| What the task asks |
Your reply should be the following data, copied exactly.
((
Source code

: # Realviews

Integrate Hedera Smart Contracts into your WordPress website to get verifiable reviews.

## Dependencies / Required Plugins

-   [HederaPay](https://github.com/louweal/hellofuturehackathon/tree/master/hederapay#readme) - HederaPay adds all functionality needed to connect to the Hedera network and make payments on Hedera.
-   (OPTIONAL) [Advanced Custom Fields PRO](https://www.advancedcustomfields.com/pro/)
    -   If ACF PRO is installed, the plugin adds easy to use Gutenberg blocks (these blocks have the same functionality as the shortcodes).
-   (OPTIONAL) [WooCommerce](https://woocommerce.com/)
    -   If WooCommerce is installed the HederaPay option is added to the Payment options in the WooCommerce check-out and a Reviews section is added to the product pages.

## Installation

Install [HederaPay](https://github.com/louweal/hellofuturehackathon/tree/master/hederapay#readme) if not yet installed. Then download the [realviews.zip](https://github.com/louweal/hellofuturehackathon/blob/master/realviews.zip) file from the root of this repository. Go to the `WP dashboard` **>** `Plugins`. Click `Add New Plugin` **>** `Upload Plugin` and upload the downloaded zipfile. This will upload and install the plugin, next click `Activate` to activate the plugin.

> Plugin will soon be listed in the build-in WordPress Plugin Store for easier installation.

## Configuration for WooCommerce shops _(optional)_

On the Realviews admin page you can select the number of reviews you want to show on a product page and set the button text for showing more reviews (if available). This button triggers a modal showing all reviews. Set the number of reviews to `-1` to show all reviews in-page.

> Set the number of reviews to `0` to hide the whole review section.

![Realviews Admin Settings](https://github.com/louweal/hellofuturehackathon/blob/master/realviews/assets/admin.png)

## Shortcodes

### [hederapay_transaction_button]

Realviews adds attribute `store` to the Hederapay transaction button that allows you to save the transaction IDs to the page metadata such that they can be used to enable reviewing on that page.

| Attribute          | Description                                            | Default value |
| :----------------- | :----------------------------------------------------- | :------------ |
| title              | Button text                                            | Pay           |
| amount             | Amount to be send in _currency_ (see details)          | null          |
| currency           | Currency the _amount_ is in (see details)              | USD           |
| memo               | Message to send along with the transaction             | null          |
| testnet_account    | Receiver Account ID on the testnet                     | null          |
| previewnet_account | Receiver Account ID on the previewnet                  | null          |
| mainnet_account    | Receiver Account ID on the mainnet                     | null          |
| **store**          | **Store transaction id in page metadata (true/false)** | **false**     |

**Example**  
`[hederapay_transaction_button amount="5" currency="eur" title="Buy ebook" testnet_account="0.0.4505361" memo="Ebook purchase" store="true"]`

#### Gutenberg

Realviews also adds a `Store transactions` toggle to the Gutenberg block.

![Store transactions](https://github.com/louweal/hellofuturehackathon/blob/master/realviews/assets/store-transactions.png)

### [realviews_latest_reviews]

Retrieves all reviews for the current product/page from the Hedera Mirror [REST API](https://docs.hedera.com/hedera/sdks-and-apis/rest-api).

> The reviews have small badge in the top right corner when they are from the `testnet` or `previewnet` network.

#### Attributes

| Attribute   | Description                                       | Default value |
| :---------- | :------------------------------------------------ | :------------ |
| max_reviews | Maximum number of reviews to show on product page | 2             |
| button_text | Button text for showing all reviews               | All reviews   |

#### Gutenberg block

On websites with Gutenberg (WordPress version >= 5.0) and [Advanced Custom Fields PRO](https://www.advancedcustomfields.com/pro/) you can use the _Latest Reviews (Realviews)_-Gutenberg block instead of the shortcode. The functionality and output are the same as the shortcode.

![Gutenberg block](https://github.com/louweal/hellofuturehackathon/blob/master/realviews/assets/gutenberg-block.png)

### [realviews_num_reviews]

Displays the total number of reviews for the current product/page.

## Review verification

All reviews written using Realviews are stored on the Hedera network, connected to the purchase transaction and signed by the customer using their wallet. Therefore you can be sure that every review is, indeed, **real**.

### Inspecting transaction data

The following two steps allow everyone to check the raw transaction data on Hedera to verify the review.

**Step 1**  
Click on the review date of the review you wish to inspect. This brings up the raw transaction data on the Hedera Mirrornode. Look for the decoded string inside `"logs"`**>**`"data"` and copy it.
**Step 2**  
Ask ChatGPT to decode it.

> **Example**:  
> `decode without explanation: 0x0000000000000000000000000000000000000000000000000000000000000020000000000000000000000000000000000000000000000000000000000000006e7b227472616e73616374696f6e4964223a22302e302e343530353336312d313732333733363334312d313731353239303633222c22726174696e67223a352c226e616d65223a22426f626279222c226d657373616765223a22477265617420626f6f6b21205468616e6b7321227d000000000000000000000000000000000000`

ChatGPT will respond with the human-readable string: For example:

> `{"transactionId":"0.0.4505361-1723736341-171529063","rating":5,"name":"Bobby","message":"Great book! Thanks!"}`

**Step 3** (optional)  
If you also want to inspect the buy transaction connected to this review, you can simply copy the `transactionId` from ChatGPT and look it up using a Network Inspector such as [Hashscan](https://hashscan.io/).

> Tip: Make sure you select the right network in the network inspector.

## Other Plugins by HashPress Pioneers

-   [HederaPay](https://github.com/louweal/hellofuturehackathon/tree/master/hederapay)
))
| Your response |
Source code

: # Realviews

Integrate Hedera Smart Contracts into your WordPress website to get verifiable reviews.

## Dependencies / Required Plugins

-   [HederaPay](https://github.com/louweal/hellofuturehackathon/tree/master/hederapay#readme) - HederaPay adds all functionality needed to connect to the Hedera network and make payments on Hedera.
-   (OPTIONAL) [Advanced Custom Fields PRO](https://www.advancedcustomfields.com/pro/)
    -   If ACF PRO is installed, the plugin adds easy to use Gutenberg blocks (these blocks have the same functionality as the shortcodes).
-   (OPTIONAL) [WooCommerce](https://woocommerce.com/)
    -   If WooCommerce is installed the HederaPay option is added to the Payment options in the WooCommerce check-out and a Reviews section is added to the product pages.

## Installation

Install [HederaPay](https://github.com/louweal/hellofuturehackathon/tree/master/hederapay#readme) if not yet installed. Then download the [realviews.zip](https://github.com/louweal/hellofuturehackathon/blob/master/realviews.zip) file from the root of this repository. Go to the `WP dashboard` **>** `Plugins`. Click `Add New Plugin` **>** `Upload Plugin` and upload the downloaded zipfile. This will upload and install the plugin, next click `Activate` to activate the plugin.

> Plugin will soon be listed in the build-in WordPress Plugin Store for easier installation.

## Configuration for WooCommerce shops _(optional)_

On the Realviews admin page you can select the number of reviews you want to show on a product page and set the button text for showing more reviews (if available). This button triggers a modal showing all reviews. Set the number of reviews to `-1` to show all reviews in-page.

> Set the number of reviews to `0` to hide the whole review section.

![Realviews Admin Settings](https://github.com/louweal/hellofuturehackathon/blob/master/realviews/assets/admin.png)

## Shortcodes

### [hederapay_transaction_button]

Realviews adds attribute `store` to the Hederapay transaction button that allows you to save the transaction IDs to the page metadata such that they can be used to enable reviewing on that page.

| Attribute          | Description                                            | Default value |
| :----------------- | :----------------------------------------------------- | :------------ |
| title              | Button text                                            | Pay           |
| amount             | Amount to be send in _currency_ (see details)          | null          |
| currency           | Currency the _amount_ is in (see details)              | USD           |
| memo               | Message to send along with the transaction             | null          |
| testnet_account    | Receiver Account ID on the testnet                     | null          |
| previewnet_account | Receiver Account ID on the previewnet                  | null          |
| mainnet_account    | Receiver Account ID on the mainnet                     | null          |
| **store**          | **Store transaction id in page metadata (true/false)** | **false**     |

**Example**  
`[hederapay_transaction_button amount="5" currency="eur" title="Buy ebook" testnet_account="0.0.4505361" memo="Ebook purchase" store="true"]`

#### Gutenberg

Realviews also adds a `Store transactions` toggle to the Gutenberg block.

![Store transactions](https://github.com/louweal/hellofuturehackathon/blob/master/realviews/assets/store-transactions.png)

### [realviews_latest_reviews]

Retrieves all reviews for the current product/page from the Hedera Mirror [REST API](https://docs.hedera.com/hedera/sdks-and-apis/rest-api).

> The reviews have small badge in the top right corner when they are from the `testnet` or `previewnet` network.

#### Attributes

| Attribute   | Description                                       | Default value |
| :---------- | :------------------------------------------------ | :------------ |
| max_reviews | Maximum number of reviews to show on product page | 2             |
| button_text | Button text for showing all reviews               | All reviews   |

#### Gutenberg block

On websites with Gutenberg (WordPress version >= 5.0) and [Advanced Custom Fields PRO](https://www.advancedcustomfields.com/pro/) you can use the _Latest Reviews (Realviews)_-Gutenberg block instead of the shortcode. The functionality and output are the same as the shortcode.

![Gutenberg block](https://github.com/louweal/hellofuturehackathon/blob/master/realviews/assets/gutenberg-block.png)

### [realviews_num_reviews]

Displays the total number of reviews for the current product/page.

## Review verification

All reviews written using Realviews are stored on the Hedera network, connected to the purchase transaction and signed by the customer using their wallet. Therefore you can be sure that every review is, indeed, **real**.

### Inspecting transaction data

The following two steps allow everyone to check the raw transaction data on Hedera to verify the review.

**Step 1**  
Click on the review date of the review you wish to inspect. This brings up the raw transaction data on the Hedera Mirrornode. Look for the decoded string inside `"logs"`**>**`"data"` and copy it.
**Step 2**  
Ask ChatGPT to decode it.

> **Example**:  
> `decode without explanation: 0x0000000000000000000000000000000000000000000000000000000000000020000000000000000000000000000000000000000000000000000000000000006e7b227472616e73616374696f6e4964223a22302e302e343530353336312d313732333733363334312d313731353239303633222c22726174696e67223a352c226e616d65223a22426f626279222c226d657373616765223a22477265617420626f6f6b21205468616e6b7321227d000000000000000000000000000000000000`

ChatGPT will respond with the human-readable string: For example:

> `{"transactionId":"0.0.4505361-1723736341-171529063","rating":5,"name":"Bobby","message":"Great book! Thanks!"}`

**Step 3** (optional)  
If you also want to inspect the buy transaction connected to this review, you can simply copy the `transactionId` from ChatGPT and look it up using a Network Inspector such as [Hashscan](https://hashscan.io/).

> Tip: Make sure you select the right network in the network inspector.

## Other Plugins by HashPress Pioneers

-   [HederaPay](https://github.com/louweal/hellofuturehackathon/tree/master/hederapay)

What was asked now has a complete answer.